« Le Frigo »
Le corps était étendu sur la table d'autopsie sans aucunes traces de violences apparentes. Je l'observais, nu comme un vers , perdu dans mes pensées . Une de ses victimes dans ma ville, cela ne présageait rien de bon. Après le premier corps découvert, c'était l'hécatombe. Et il en apparaissait à chaque coin de rue tous les quatre matins. Bordel! Comment on va se sortir de ce merdier !
Quand une voix m'extirpa de mes réflexions:
- Lieutenant Mila, vous pensez qu'il va être ajouté à la longue liste des victimes de L'Oiseau de la Justice ? ; commença la jeune recrue.
- On va devoir attendre l'autopsie, la coupai-je, mais aussi la vérification de son casier judiciaire et certaines autres analyses en cours par la scientifique. Et si les conclusions sont similaires aux autres affaires; j'inspirai profondément et pris un moment avant de continuer comme si ne pas le dire à voix haute permettrait de l'éviter; je suppose que oui....
J'avais dans les tripes, cette putain d'intime conviction, que ce mort était lié aux autres cas survenus et recensés ces dix dernières années sur toute la surface du globe. Et un pressentiment dérangeant, qu'il allait nous donner du fil à retordre. Mais qu'il ne s'agissait pas d'un banal plagiat du modus operandi pour berner les enquêteurs. Même si au final ça n'aurait pas été plus mal, car au moins l'affaire aurait peut-être été classée plus rapidement !
Un jeune lieutenant comme moi, rêve toujours d'une enquête qui le mettrait sur le devant de la scène , qui lancerait sa carrière, qui dorerait son blason ... Mais là, c'était plus qu'une épine dans le pied , une saloperie de poutre dans l'œil, un truc à vous donner des insomnies ad vitam eternam !!!
On courrait toujours après le ou les coupables sans aucuns résultats. Et c'était pas par manque de moyens ou de personnels, mais on avait rien ou si peu ! Et son terrain de chasse était si vaste : la planète entière, rien que ça pour notre Oiseau de la Justice ! C'est un de ses surnoms dégoté par la presse que je préfère.
Paul Leclerc, notre médecin légiste, un frais cinquantenaire qui prenait soin de son image: cheveux poivre et sel plaqués à l'arrière, petites lunettes argentées et rondes posées sur le bout de son nez qui lui donnaient un petit air d'Harry Potter vieillissant ; fit son entrée en claquant la porte à double battant.
- Salut Lieutenant No! Il m'affublait de ce diminutif depuis notre première rencontre il y a de cela 8 ans. Bien le bonjour, Agent Pryme, déclina-t-il d'un ton plus enjôleur. Il ne restait jamais insensible à la gente féminine.
Ma collègue en uniforme, était postée à mes côtés dans une posture rigide, les bras croisés sous la poitrine, le visage fermé. Est-elle mal à l'aise dans la salle d'autopsie? Après tout la première fois devant un cadavre n'était jamais simple.

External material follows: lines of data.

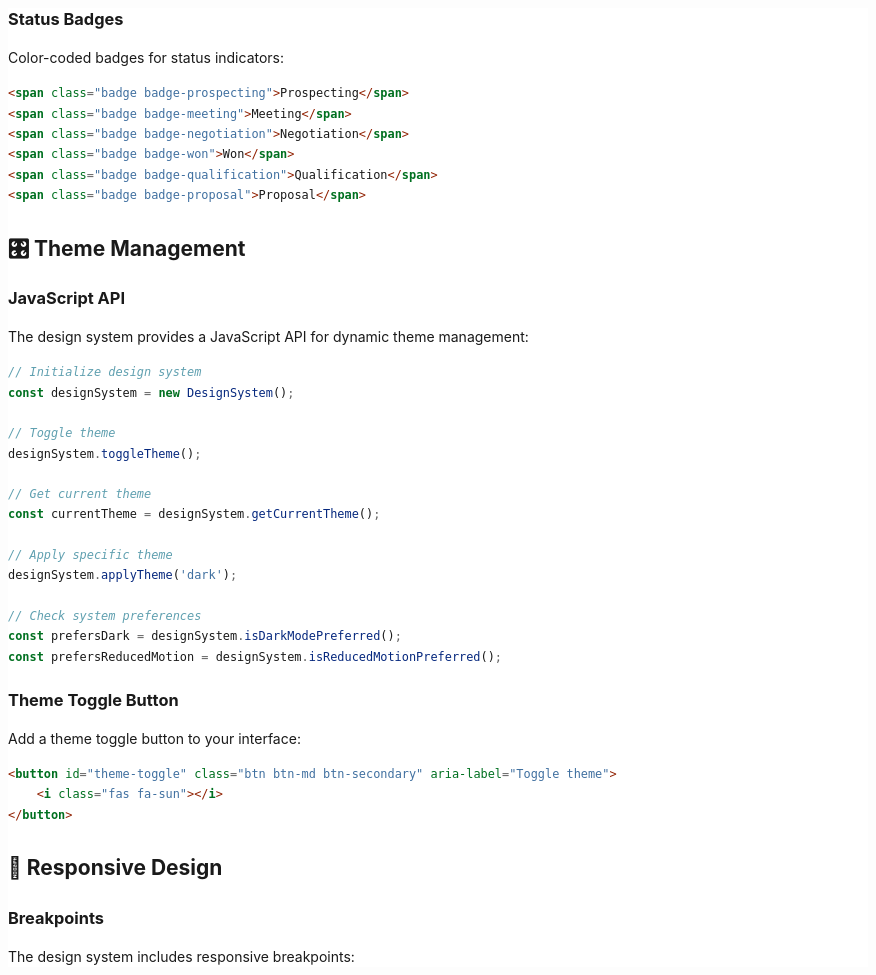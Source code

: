 ### Status Badges

Color-coded badges for status indicators:

```html
<span class="badge badge-prospecting">Prospecting</span>
<span class="badge badge-meeting">Meeting</span>
<span class="badge badge-negotiation">Negotiation</span>
<span class="badge badge-won">Won</span>
<span class="badge badge-qualification">Qualification</span>
<span class="badge badge-proposal">Proposal</span>
```

## 🎛️ Theme Management

### JavaScript API

The design system provides a JavaScript API for dynamic theme management:

```javascript
// Initialize design system
const designSystem = new DesignSystem();

// Toggle theme
designSystem.toggleTheme();

// Get current theme
const currentTheme = designSystem.getCurrentTheme();

// Apply specific theme
designSystem.applyTheme('dark');

// Check system preferences
const prefersDark = designSystem.isDarkModePreferred();
const prefersReducedMotion = designSystem.isReducedMotionPreferred();
```

### Theme Toggle Button

Add a theme toggle button to your interface:

```html
<button id="theme-toggle" class="btn btn-md btn-secondary" aria-label="Toggle theme">
    <i class="fas fa-sun"></i>
</button>
```

## 📱 Responsive Design

### Breakpoints

The design system includes responsive breakpoints:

Je n'oublierai jamais la mienne. J'avais rendu le contenu intégral de mon estomac et n'avait plus rien avaler pendant deux jours. Avec cette impression d'avoir l'odeur de décomposition qui me collait à la peau. Sans parler des cauchemars et des sueurs nocturnes qui ont pollué mon sommeil pendant des mois.

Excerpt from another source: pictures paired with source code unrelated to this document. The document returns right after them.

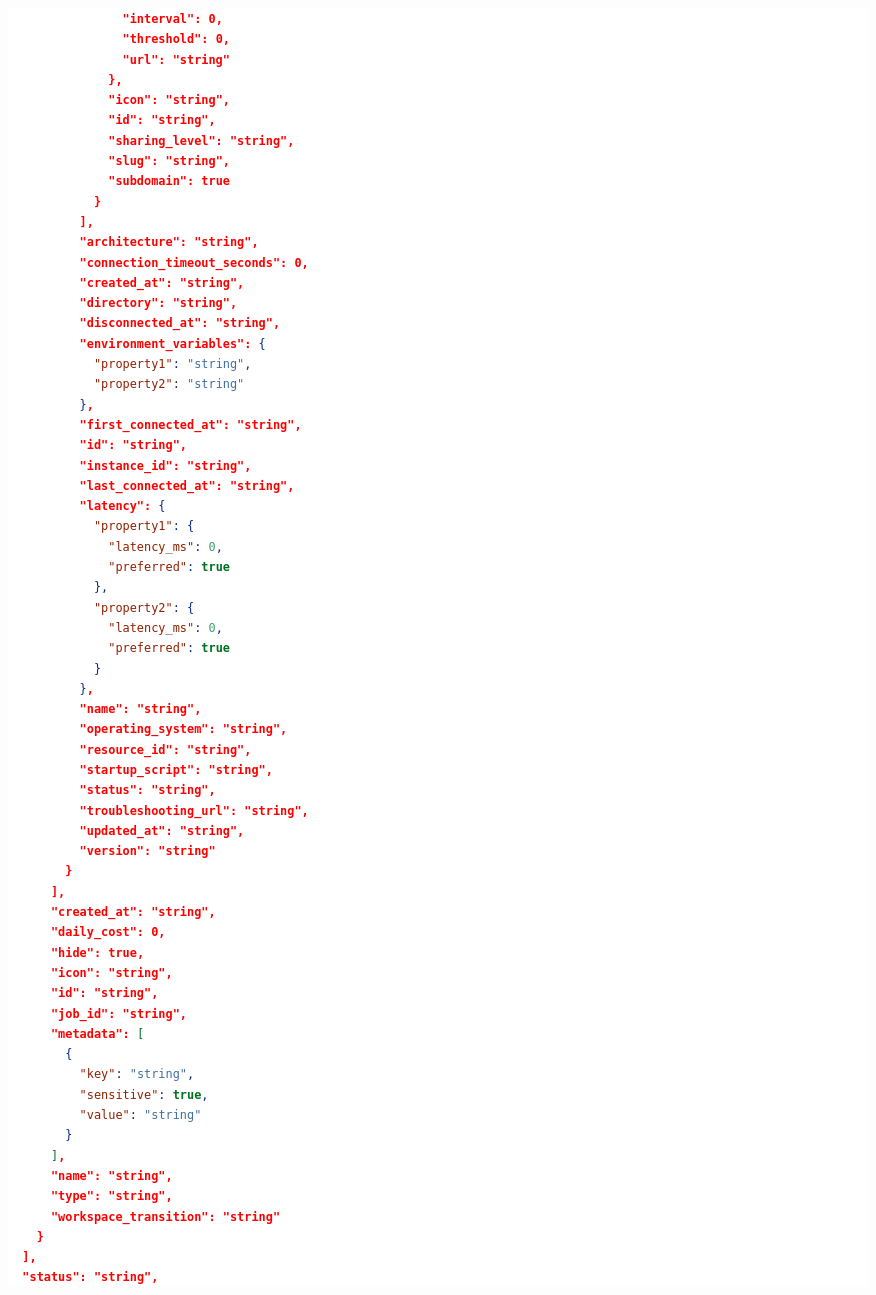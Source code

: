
 ```json
                "interval": 0,
                "threshold": 0,
                "url": "string"
              },
              "icon": "string",
              "id": "string",
              "sharing_level": "string",
              "slug": "string",
              "subdomain": true
            }
          ],
          "architecture": "string",
          "connection_timeout_seconds": 0,
          "created_at": "string",
          "directory": "string",
          "disconnected_at": "string",
          "environment_variables": {
            "property1": "string",
            "property2": "string"
          },
          "first_connected_at": "string",
          "id": "string",
          "instance_id": "string",
          "last_connected_at": "string",
          "latency": {
            "property1": {
              "latency_ms": 0,
              "preferred": true
            },
            "property2": {
              "latency_ms": 0,
              "preferred": true
            }
          },
          "name": "string",
          "operating_system": "string",
          "resource_id": "string",
          "startup_script": "string",
          "status": "string",
          "troubleshooting_url": "string",
          "updated_at": "string",
          "version": "string"
        }
      ],
      "created_at": "string",
      "daily_cost": 0,
      "hide": true,
      "icon": "string",
      "id": "string",
      "job_id": "string",
      "metadata": [
        {
          "key": "string",
          "sensitive": true,
          "value": "string"
        }
      ],
      "name": "string",
      "type": "string",
      "workspace_transition": "string"
    }
  ],
  "status": "string",
```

Mais la jeune agent avait de la chance d'une certaine façon, notre corps était quasiment inodore, entier et intact!
C'était comme si le médecin avait lu dans mon esprit:
- Vous êtes une petite veinarde ! Pour votre « baptême » dans le frigo vous êtes épargnée!
Voyant que le visage de Emilie ne se détendait pas, je poussais Paul à nous dire ce qu'il avait déjà obtenu.

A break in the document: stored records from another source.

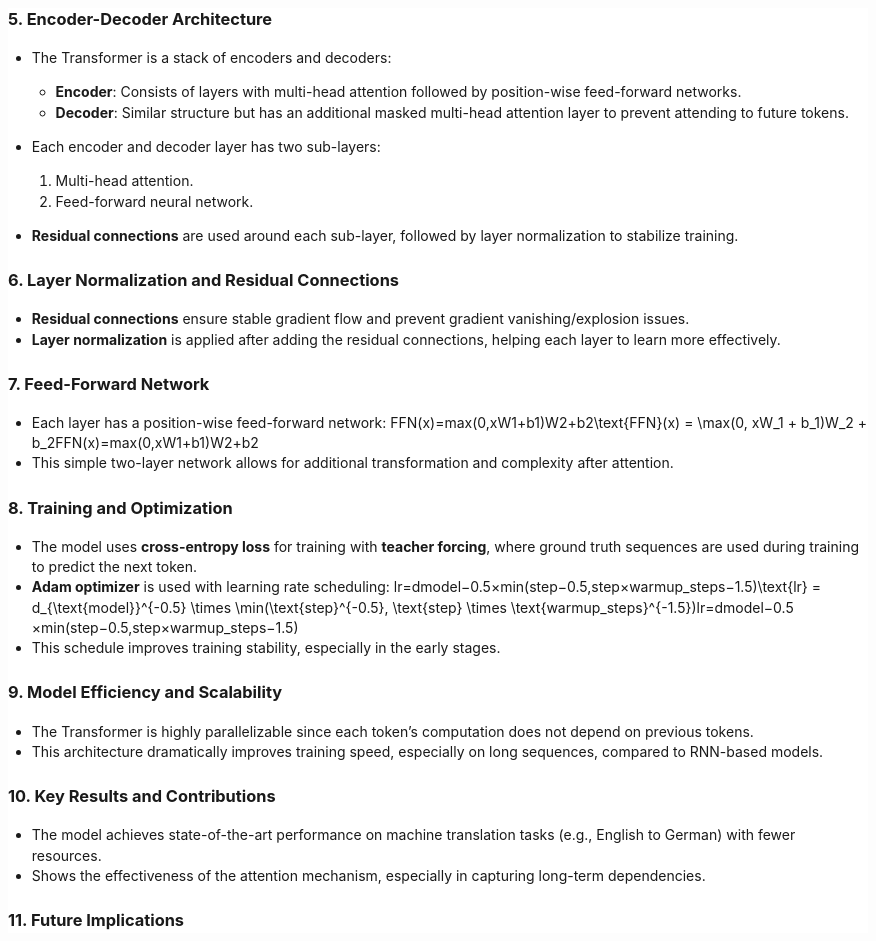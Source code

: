### 5. **Encoder-Decoder Architecture**

- The Transformer is a stack of encoders and decoders:
    
    - **Encoder**: Consists of layers with multi-head attention followed by position-wise feed-forward networks.
    - **Decoder**: Similar structure but has an additional masked multi-head attention layer to prevent attending to future tokens.
- Each encoder and decoder layer has two sub-layers:
    
    1. Multi-head attention.
    2. Feed-forward neural network.
- **Residual connections** are used around each sub-layer, followed by layer normalization to stabilize training.
    

### 6. **Layer Normalization and Residual Connections**

- **Residual connections** ensure stable gradient flow and prevent gradient vanishing/explosion issues.
- **Layer normalization** is applied after adding the residual connections, helping each layer to learn more effectively.

### 7. **Feed-Forward Network**

- Each layer has a position-wise feed-forward network: FFN(x)=max⁡(0,xW1+b1)W2+b2\text{FFN}(x) = \max(0, xW_1 + b_1)W_2 + b_2FFN(x)=max(0,xW1​+b1​)W2​+b2​
- This simple two-layer network allows for additional transformation and complexity after attention.

### 8. **Training and Optimization**

- The model uses **cross-entropy loss** for training with **teacher forcing**, where ground truth sequences are used during training to predict the next token.
- **Adam optimizer** is used with learning rate scheduling: lr=dmodel−0.5×min⁡(step−0.5,step×warmup_steps−1.5)\text{lr} = d_{\text{model}}^{-0.5} \times \min(\text{step}^{-0.5}, \text{step} \times \text{warmup\_steps}^{-1.5})lr=dmodel−0.5​×min(step−0.5,step×warmup_steps−1.5)
- This schedule improves training stability, especially in the early stages.

### 9. **Model Efficiency and Scalability**

- The Transformer is highly parallelizable since each token’s computation does not depend on previous tokens.
- This architecture dramatically improves training speed, especially on long sequences, compared to RNN-based models.

### 10. **Key Results and Contributions**

- The model achieves state-of-the-art performance on machine translation tasks (e.g., English to German) with fewer resources.
- Shows the effectiveness of the attention mechanism, especially in capturing long-term dependencies.

### 11. **Future Implications**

- Nada! RAS aux analyses sanguines , à part un léger taux d'alcoolémie; commença-t-il, RAS sur l'extérieur du corps. Aucunes contusions, même pas une éraflure. Il est clean de la tête aux pieds ! Pas de traces d'injections non plus.
Il s'interrompit, soupira agacé avant d'oser me demander: Mais franchement No! Pourquoi je dois bosser sur cette autopsie si tout laisse à penser que c'est une mort naturelle. C'est une perte de temps !
- La plume, lui répondis-je sans en dire plus. Ces meurtres faisaient couler de l'encre et la une des médias régulièrement depuis dix ans, et je savais que ce petit élément suffirait pour répondre à sa question.
- Merde, siffla-t-il entre ses dents. Je n'ai rien à rajouter, je vais me remettre de ce pas au boulot. Je t'envoie un message dès que j'ai quelque chose à te mettre sous la dent.